Extracted records:

▼

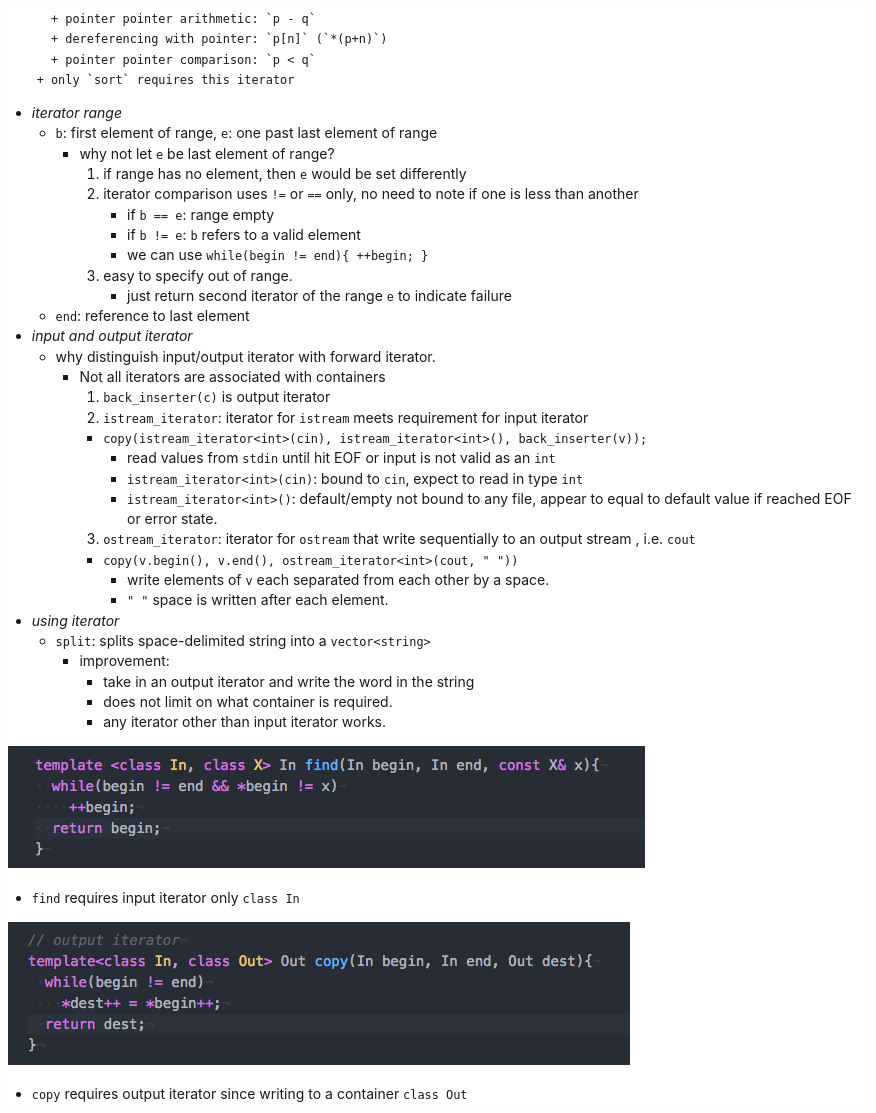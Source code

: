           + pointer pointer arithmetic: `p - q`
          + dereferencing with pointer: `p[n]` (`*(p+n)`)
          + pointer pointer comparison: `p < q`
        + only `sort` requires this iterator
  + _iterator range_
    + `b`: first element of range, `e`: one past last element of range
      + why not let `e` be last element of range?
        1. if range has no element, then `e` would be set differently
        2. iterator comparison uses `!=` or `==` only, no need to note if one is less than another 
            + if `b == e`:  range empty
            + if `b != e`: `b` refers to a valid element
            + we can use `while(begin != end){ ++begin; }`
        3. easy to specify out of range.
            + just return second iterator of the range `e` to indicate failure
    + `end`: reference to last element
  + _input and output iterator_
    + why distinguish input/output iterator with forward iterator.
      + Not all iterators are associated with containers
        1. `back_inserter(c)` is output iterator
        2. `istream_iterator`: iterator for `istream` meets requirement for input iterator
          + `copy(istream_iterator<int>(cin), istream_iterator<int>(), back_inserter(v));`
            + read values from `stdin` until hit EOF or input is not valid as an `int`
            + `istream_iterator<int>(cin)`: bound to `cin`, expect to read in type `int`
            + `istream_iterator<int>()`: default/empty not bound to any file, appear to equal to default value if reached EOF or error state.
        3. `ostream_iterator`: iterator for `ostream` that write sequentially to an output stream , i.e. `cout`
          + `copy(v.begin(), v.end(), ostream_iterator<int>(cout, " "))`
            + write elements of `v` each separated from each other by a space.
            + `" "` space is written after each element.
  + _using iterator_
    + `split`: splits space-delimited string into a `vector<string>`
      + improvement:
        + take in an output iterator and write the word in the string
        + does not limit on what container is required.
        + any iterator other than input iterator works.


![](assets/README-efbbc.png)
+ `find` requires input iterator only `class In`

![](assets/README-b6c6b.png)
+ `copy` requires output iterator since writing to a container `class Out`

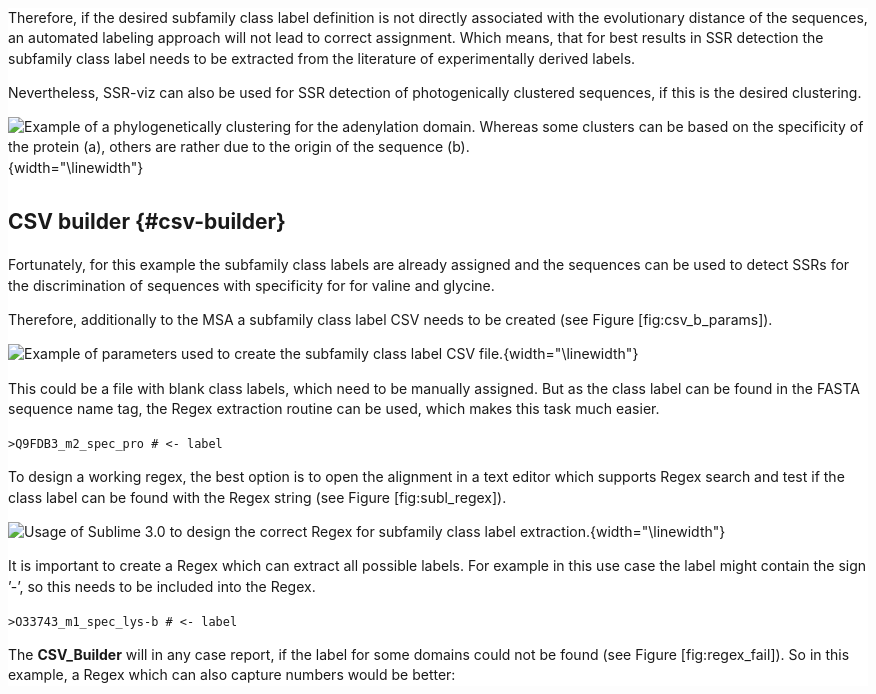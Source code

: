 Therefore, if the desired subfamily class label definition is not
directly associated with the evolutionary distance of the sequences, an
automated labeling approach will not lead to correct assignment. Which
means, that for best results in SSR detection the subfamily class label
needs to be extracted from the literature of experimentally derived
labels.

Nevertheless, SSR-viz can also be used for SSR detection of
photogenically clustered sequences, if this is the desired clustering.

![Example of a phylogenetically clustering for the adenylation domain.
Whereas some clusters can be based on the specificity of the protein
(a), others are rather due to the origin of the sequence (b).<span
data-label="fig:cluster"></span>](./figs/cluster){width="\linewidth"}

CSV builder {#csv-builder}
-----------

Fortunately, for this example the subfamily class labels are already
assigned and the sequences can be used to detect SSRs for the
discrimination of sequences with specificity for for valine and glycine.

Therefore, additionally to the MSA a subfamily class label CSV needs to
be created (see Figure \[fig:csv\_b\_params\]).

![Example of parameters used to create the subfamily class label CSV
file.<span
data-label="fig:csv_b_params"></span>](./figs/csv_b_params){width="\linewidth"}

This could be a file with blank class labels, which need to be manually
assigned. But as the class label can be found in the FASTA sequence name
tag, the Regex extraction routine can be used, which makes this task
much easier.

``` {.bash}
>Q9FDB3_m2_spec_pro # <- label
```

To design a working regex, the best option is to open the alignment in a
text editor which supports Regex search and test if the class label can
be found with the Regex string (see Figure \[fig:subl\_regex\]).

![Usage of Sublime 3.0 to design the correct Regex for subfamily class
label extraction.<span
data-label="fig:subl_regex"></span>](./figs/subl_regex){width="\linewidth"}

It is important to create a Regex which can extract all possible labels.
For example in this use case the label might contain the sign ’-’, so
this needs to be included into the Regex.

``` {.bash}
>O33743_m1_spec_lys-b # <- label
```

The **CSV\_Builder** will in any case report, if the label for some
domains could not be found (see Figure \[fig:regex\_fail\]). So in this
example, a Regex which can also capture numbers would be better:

▲
▼

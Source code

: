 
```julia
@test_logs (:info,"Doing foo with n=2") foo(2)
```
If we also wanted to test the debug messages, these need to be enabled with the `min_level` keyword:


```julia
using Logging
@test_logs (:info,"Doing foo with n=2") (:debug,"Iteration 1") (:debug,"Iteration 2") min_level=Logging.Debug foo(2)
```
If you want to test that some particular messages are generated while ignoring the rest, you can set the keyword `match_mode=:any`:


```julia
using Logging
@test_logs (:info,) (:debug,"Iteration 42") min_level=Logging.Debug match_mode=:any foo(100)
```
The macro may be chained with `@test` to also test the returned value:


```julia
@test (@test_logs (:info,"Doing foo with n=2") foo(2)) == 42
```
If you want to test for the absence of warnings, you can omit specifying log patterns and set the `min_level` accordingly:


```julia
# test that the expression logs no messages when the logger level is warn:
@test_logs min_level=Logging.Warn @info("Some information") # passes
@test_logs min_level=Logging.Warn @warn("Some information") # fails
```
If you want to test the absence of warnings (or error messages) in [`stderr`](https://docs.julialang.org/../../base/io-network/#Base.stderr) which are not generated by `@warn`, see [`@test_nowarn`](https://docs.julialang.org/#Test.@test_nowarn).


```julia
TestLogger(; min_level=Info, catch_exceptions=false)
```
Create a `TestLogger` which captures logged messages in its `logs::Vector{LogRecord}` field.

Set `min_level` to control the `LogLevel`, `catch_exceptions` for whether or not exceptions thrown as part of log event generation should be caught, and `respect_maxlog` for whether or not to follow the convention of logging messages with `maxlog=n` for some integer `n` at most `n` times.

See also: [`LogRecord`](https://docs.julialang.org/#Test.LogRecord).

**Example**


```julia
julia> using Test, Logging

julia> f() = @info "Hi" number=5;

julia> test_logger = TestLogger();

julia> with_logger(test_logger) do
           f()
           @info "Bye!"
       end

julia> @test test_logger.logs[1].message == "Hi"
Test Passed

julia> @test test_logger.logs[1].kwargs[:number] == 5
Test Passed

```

▲

EXERCISE:
Copy the lines that hold the word "requires". Take them from the records above.

EXERCISE SOLUTION:
        + only `sort` requires this iterator
+ `find` requires input iterator only `class In`
+ `copy` requires output iterator since writing to a container `class Out`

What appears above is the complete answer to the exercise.